MxDNA introduces a learnable DNA tokenization mechanism that optimizes token units during pretraining, addressing the unique properties of genomic sequences. By integrating a sparse Mixture of Convolution Experts with deformable convolution and cross-attention, the model discovers tokenization that can be discontinuous, overlapping, and ambiguous, while maintaining alignment with input resolution. Empirically, MxDNA achieves state-of-the-art performance on Genomic and Nucleotide Transformer Benchmarks with less pretraining data and demonstrates token-level genomic functional capture through visualization analyses. The approach provides a new perspective on DNA tokenization with potential broad applications and biological insights, albeit with limitations in direct biological validation and long-range task evaluation.

Abstract

Foundation models have made significant strides in understanding the genomic language of DNA sequences. However, previous models typically adopt the tokenization methods designed for natural language, which are unsuitable for DNA sequences due to their unique characteristics. In addition, the optimal approach to tokenize DNA remains largely under-explored, and may not be intuitively understood by humans even if discovered. To address these challenges, we introduce MxDNA, a novel framework where the model autonomously learns an effective DNA tokenization strategy through gradient decent. MxDNA employs a sparse Mixture of Convolution Experts coupled with a deformable convolution to model the tokenization process, with the discontinuous, overlapping, and ambiguous nature of meaningful genomic segments explicitly considered. On Nucleotide Transformer Benchmarks and Genomic Benchmarks, MxDNA demonstrates superior performance to existing methods with less pretraining data and time, highlighting its effectiveness. Finally, we show that MxDNA learns unique tokenization strategy distinct to those of previous methods and captures genomic functionalities at a token level during self-supervised pretraining. Our MxDNA aims to provide a new perspective on DNA tokenization, potentially offering broad applications in various domains and yielding profound insights.

Paper Structure

This paper contains 60 sections, 13 equations, 5 figures, 11 tables, 3 algorithms.

Figures (5)

  • Figure 1: Evolution of tokenization and Ideal Properties. Left: The progression from basic tokenization methods to more sophisticated techniques, with the direct but unsuitable applications from natural language to genomic language.
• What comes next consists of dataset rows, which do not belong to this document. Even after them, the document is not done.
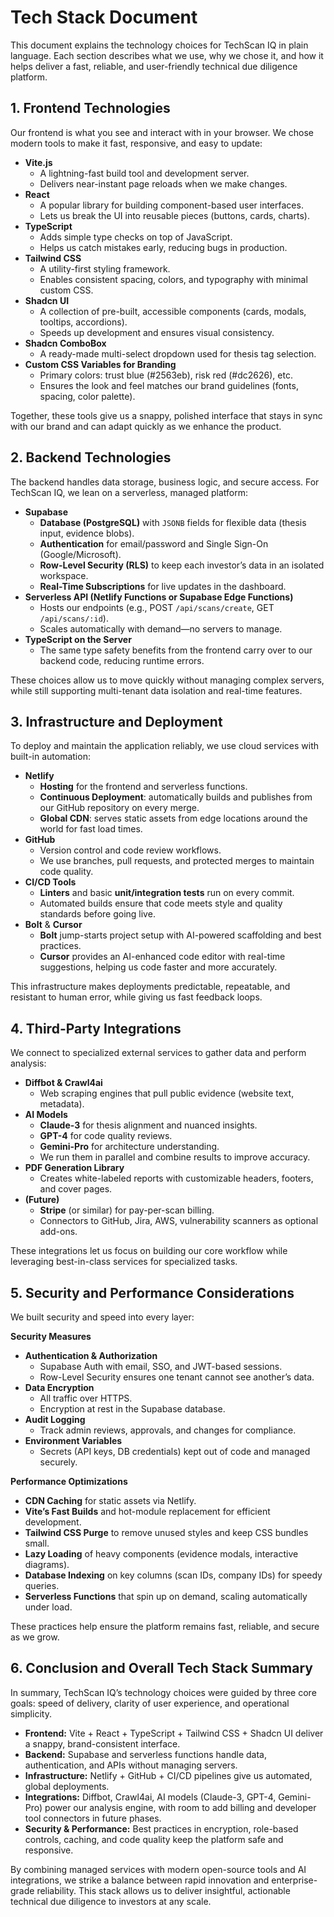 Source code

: # Tech Stack Document

This document explains the technology choices for TechScan IQ in plain language. Each section describes what we use, why we chose it, and how it helps deliver a fast, reliable, and user-friendly technical due diligence platform.

## 1. Frontend Technologies

Our frontend is what you see and interact with in your browser. We chose modern tools to make it fast, responsive, and easy to update:

- **Vite.js**
  - A lightning-fast build tool and development server.
  - Delivers near-instant page reloads when we make changes.
- **React**
  - A popular library for building component-based user interfaces.
  - Lets us break the UI into reusable pieces (buttons, cards, charts).
- **TypeScript**
  - Adds simple type checks on top of JavaScript.
  - Helps us catch mistakes early, reducing bugs in production.
- **Tailwind CSS**
  - A utility-first styling framework.
  - Enables consistent spacing, colors, and typography with minimal custom CSS.
- **Shadcn UI**
  - A collection of pre-built, accessible components (cards, modals, tooltips, accordions).
  - Speeds up development and ensures visual consistency.
- **Shadcn ComboBox**
  - A ready-made multi-select dropdown used for thesis tag selection.
- **Custom CSS Variables for Branding**
  - Primary colors: trust blue (#2563eb), risk red (#dc2626), etc.
  - Ensures the look and feel matches our brand guidelines (fonts, spacing, color palette).  

Together, these tools give us a snappy, polished interface that stays in sync with our brand and can adapt quickly as we enhance the product.

## 2. Backend Technologies

The backend handles data storage, business logic, and secure access. For TechScan IQ, we lean on a serverless, managed platform:

- **Supabase**
  - **Database (PostgreSQL)** with `JSONB` fields for flexible data (thesis input, evidence blobs).
  - **Authentication** for email/password and Single Sign-On (Google/Microsoft).
  - **Row-Level Security (RLS)** to keep each investor’s data in an isolated workspace.
  - **Real-Time Subscriptions** for live updates in the dashboard.
- **Serverless API (Netlify Functions or Supabase Edge Functions)**
  - Hosts our endpoints (e.g., POST `/api/scans/create`, GET `/api/scans/:id`).
  - Scales automatically with demand—no servers to manage.
- **TypeScript on the Server**
  - The same type safety benefits from the frontend carry over to our backend code, reducing runtime errors.

These choices allow us to move quickly without managing complex servers, while still supporting multi-tenant data isolation and real-time features.

## 3. Infrastructure and Deployment

To deploy and maintain the application reliably, we use cloud services with built-in automation:

- **Netlify**
  - **Hosting** for the frontend and serverless functions.
  - **Continuous Deployment**: automatically builds and publishes from our GitHub repository on every merge.
  - **Global CDN**: serves static assets from edge locations around the world for fast load times.
- **GitHub**
  - Version control and code review workflows.
  - We use branches, pull requests, and protected merges to maintain code quality.
- **CI/CD Tools**
  - **Linters** and basic **unit/integration tests** run on every commit.
  - Automated builds ensure that code meets style and quality standards before going live.
- **Bolt** & **Cursor**
  - **Bolt** jump-starts project setup with AI-powered scaffolding and best practices.
  - **Cursor** provides an AI-enhanced code editor with real-time suggestions, helping us code faster and more accurately.

This infrastructure makes deployments predictable, repeatable, and resistant to human error, while giving us fast feedback loops.

## 4. Third-Party Integrations

We connect to specialized external services to gather data and perform analysis:

- **Diffbot & Crawl4ai**
  - Web scraping engines that pull public evidence (website text, metadata).
- **AI Models**
  - **Claude-3** for thesis alignment and nuanced insights.
  - **GPT-4** for code quality reviews.
  - **Gemini-Pro** for architecture understanding.
  - We run them in parallel and combine results to improve accuracy.
- **PDF Generation Library**
  - Creates white-labeled reports with customizable headers, footers, and cover pages.
- **(Future)**  
  - **Stripe** (or similar) for pay-per-scan billing.
  - Connectors to GitHub, Jira, AWS, vulnerability scanners as optional add-ons.

These integrations let us focus on building our core workflow while leveraging best-in-class services for specialized tasks.

## 5. Security and Performance Considerations

We built security and speed into every layer:

**Security Measures**
- **Authentication & Authorization**
  - Supabase Auth with email, SSO, and JWT-based sessions.
  - Row-Level Security ensures one tenant cannot see another’s data.
- **Data Encryption**
  - All traffic over HTTPS.
  - Encryption at rest in the Supabase database.
- **Audit Logging**
  - Track admin reviews, approvals, and changes for compliance.
- **Environment Variables**
  - Secrets (API keys, DB credentials) kept out of code and managed securely.

**Performance Optimizations**
- **CDN Caching** for static assets via Netlify.
- **Vite’s Fast Builds** and hot-module replacement for efficient development.
- **Tailwind CSS Purge** to remove unused styles and keep CSS bundles small.
- **Lazy Loading** of heavy components (evidence modals, interactive diagrams).
- **Database Indexing** on key columns (scan IDs, company IDs) for speedy queries.
- **Serverless Functions** that spin up on demand, scaling automatically under load.

These practices help ensure the platform remains fast, reliable, and secure as we grow.

## 6. Conclusion and Overall Tech Stack Summary

In summary, TechScan IQ’s technology choices were guided by three core goals: speed of delivery, clarity of user experience, and operational simplicity.

- **Frontend:** Vite + React + TypeScript + Tailwind CSS + Shadcn UI deliver a snappy, brand-consistent interface.
- **Backend:** Supabase and serverless functions handle data, authentication, and APIs without managing servers.
- **Infrastructure:** Netlify + GitHub + CI/CD pipelines give us automated, global deployments.
- **Integrations:** Diffbot, Crawl4ai, AI models (Claude-3, GPT-4, Gemini-Pro) power our analysis engine, with room to add billing and developer tool connectors in future phases.
- **Security & Performance:** Best practices in encryption, role-based controls, caching, and code quality keep the platform safe and responsive.

By combining managed services with modern open-source tools and AI integrations, we strike a balance between rapid innovation and enterprise-grade reliability. This stack allows us to deliver insightful, actionable technical due diligence to investors at any scale.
Right: the ideal tokenization properties for genomics—Meaningful, Discontinuous, Overlapping, and Ambiguous—outlined in vu2023linguistically, which our MxDNA aims to achieve.
  • Figure 2: Our proposed MxDNA. (Top) Overall pipeline of the MxDNA model: Black arrows indicate pretraining data flow, and red arrows indicate finetuning data flow. The learnt tokenization module tokenizes single nucleotide input into learnt tokens. (Bottom) Illustration of the learnt tokenization module: Meaningful basic units are recognized with a linearly scoring layer and non-maximum suppression, embedded through convolution experts (Sec. \ref{['Recognition']}), and assembled into final tokens by a deformable convolution. (Sec. \ref{['Assembly']}) This process ensures meaningful, discontinuous, overlapping, and ambiguous tokenization, addressing the unique properties of genomic data.
  • Figure 3: Tokenization results of MxDNA over two individual forward passes (left) compared to those of traditional rule-based methods (right). A block of the same colour refers to a single token.
  • Figure 4: Distribution of token lengths for BPE (top) and MxDNA (bottom) across different downstream datasets, illustrating the distinct strategy of MxDNA for handling DNA tokenization. For the sake of simplicity, we regard the basic units as tokens for MxDNA.
  • Figure 5: t-SNE visualization of the output embeddings at a token level across different functional sequences of different models, demonstrating MxDNA's unique capability to inherently capture and differentiate genomic functionalities at a token level.